The most important piano work written by Gade, however, is his Piano Sonata, whose gestation occupied him for no less than fifteen (!) years. Gade was not the only Romantic composer to feel the fatal attraction for the Sonata Form: to be fascinated by it and almost compelled toward it, but at the same time to feel always inadequate and unsatisfied when facing it.
What had remained as a private sketch, always awaiting revisions and always demanding further perfecting, eventually became Gade’s piano masterpiece after he heard Liszt’s Piano Sonata. To be honest, Liszt belonged in the opposite musical field with respect to Schumann and Mendelssohn. However, similar to Gade, Liszt was attentive to the traditional music of his own land, Hungary, and of other countries. Moreover, Liszt’s Sonata was the one masterpiece by the Hungarian genius against which even his harsher opponents had nothing to say. Gade partly borrowed from Liszt’s concept of cyclic Sonata, although on the plane of form, content and technique there are marked differences between their two Sonatas. Still, Liszt’s influence was openly acknowledged by the Danish composer, who dedicated his own masterpiece to the composer of the B-minor Sonata.
After his time in Germany, Gade went back to his homeland, where he actively and effectively contributed to the establishment of a local tradition in terms of both music education and performance, occupying prestigious posts at the main musical institutions of Denmark. Thus, he can rightfully be considered as the father of Danish music, but, beyond that, as a reference figure for European music and musicians in the second half of the nineteenth century.
Chiara Bertoglio © 2022

Artist(s)

MICHELE TOZZETTI
attended the Music Conservatory “Santa Cecilia” of Rome where in 2017 he got his master degree under the guidance of Maestro Elisabetta Pacelli. He took part to many Piano and Chamber Music Masterclasses, with musicians such as Paul Badura-Skoda, Claudio Martinez Mehner, Jeffrey Swann, Boris Berman, Maurizio Baglini, Andrzej Pikul. He has attended annual Masterclasses since 2015 with Roberto Prosseda and Alessandra Ammara whom he considers as his mentors. He has Chamber Music collaborations with Riccardo Schioppa, Livia Tancioni, Livia De Romanis, Maria Caturelli & Alessandro Pace. In 2018 he created as artistic director a Music Festival in Rome named “La Domenica Che si Nota”. He has recorded Leonard Bernstein Complete Piano Works in an album published by the record label “Piano Classics”. He has recorded Friedrich Kuhlau’s sonatas for flute & piano with Maria Caturelli in an album published by the record label “Brilliant Classics”. In 2021 he got his master degree in chamber music at the Music Conservatory “Licinio Refice” of Frosinone under the guidance of Maestro Francesca Vicari.

Composer(s)

Niels W(ilhelm) Gade
(b Copenhagen, 22 Feb 1817; d Copenhagen, 21 Dec 1890). Danish composer, conductor, violinist, educationist and administrator. For his wide-ranging musical activity Gade ranks as the most important figure in 19th-century Danish music.

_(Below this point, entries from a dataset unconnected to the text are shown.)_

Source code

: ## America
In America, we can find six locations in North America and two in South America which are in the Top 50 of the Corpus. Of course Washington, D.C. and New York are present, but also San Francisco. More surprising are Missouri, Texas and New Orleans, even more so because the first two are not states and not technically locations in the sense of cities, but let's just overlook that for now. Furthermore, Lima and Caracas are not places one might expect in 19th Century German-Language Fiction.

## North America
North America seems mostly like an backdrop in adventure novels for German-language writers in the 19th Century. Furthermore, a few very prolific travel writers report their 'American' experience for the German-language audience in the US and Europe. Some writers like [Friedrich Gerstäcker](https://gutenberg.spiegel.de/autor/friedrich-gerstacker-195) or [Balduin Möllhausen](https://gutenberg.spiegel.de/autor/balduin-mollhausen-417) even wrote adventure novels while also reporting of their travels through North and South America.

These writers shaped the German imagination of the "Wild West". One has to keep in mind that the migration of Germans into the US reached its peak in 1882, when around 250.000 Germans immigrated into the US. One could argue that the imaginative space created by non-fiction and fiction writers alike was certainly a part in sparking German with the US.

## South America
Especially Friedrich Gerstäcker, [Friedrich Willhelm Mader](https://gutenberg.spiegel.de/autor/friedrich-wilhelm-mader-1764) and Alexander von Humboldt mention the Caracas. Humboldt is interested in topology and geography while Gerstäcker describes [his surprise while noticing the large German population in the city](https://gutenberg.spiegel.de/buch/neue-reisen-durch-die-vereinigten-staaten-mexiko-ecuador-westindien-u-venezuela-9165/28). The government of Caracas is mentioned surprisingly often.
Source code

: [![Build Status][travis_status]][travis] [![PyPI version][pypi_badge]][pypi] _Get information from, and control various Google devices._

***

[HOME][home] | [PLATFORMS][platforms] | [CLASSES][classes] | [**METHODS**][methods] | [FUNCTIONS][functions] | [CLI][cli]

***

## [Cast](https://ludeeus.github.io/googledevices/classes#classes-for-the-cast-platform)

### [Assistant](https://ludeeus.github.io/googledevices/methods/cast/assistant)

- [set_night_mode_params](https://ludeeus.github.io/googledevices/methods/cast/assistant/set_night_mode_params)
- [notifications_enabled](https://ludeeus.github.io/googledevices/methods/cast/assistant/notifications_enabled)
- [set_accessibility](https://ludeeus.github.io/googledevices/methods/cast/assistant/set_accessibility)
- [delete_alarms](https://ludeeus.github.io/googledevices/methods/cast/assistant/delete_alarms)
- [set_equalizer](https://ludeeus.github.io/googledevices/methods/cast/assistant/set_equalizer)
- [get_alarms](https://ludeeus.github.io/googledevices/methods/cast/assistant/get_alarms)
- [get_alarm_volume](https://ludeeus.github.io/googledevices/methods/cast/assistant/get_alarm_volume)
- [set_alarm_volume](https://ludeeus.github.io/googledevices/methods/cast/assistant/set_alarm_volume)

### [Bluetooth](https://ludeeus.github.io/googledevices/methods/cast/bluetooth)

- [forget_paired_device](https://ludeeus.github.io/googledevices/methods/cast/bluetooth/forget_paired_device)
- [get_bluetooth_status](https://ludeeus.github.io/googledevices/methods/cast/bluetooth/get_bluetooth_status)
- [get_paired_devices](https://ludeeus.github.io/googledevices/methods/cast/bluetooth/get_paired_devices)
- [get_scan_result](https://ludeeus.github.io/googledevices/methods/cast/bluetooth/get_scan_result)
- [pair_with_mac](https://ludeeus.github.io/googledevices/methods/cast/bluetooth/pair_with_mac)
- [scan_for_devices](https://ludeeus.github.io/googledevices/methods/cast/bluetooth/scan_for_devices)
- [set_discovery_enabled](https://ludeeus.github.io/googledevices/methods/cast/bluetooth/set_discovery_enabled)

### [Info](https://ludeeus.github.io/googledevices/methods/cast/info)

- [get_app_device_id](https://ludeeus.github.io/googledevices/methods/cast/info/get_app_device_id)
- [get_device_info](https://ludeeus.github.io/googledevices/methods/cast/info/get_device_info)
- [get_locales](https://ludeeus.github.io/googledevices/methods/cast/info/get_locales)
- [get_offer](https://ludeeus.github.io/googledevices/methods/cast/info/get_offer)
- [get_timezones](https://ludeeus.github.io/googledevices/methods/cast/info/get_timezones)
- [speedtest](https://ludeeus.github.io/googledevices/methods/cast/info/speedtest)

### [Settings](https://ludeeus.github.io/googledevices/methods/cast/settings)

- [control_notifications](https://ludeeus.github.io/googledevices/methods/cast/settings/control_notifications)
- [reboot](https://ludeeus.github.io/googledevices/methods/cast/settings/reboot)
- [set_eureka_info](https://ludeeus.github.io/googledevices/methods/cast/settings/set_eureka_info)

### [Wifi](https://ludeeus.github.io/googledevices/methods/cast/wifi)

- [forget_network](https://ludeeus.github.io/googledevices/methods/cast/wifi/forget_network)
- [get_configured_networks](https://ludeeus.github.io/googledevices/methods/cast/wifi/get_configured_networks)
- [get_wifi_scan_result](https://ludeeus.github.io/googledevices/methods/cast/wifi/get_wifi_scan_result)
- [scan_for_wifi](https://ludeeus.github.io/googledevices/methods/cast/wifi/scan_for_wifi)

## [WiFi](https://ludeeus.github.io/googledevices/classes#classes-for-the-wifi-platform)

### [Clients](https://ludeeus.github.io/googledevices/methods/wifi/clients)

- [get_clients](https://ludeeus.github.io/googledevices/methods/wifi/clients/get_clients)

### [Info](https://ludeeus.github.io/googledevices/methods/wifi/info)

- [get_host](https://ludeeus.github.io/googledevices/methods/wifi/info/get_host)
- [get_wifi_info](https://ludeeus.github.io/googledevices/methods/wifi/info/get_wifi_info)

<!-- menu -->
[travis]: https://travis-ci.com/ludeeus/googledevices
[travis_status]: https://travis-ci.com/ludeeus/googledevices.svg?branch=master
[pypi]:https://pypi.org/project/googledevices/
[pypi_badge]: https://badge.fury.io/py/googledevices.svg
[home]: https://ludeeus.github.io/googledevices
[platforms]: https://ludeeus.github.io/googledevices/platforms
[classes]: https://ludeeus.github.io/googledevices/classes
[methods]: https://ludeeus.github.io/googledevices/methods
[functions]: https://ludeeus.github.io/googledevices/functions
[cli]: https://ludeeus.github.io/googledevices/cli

He had musical parents, his father being a cabinet maker who about the time of Gade’s birth began to specialize in making musical instruments. Gade showed a pronounced musical talent at an early age, and plans for him to join his father’s business as an apprentice were quickly overtaken by his desire to become a musician. At 15 he began to study the violin with F.T. Wexschall and theory and composition with A.P. Berggreen, a leading figure in the Danish folk-ballad movement. He made his début as a violinist in May 1833, and in the following year he was engaged as a junior violinist in the Royal Orchestra.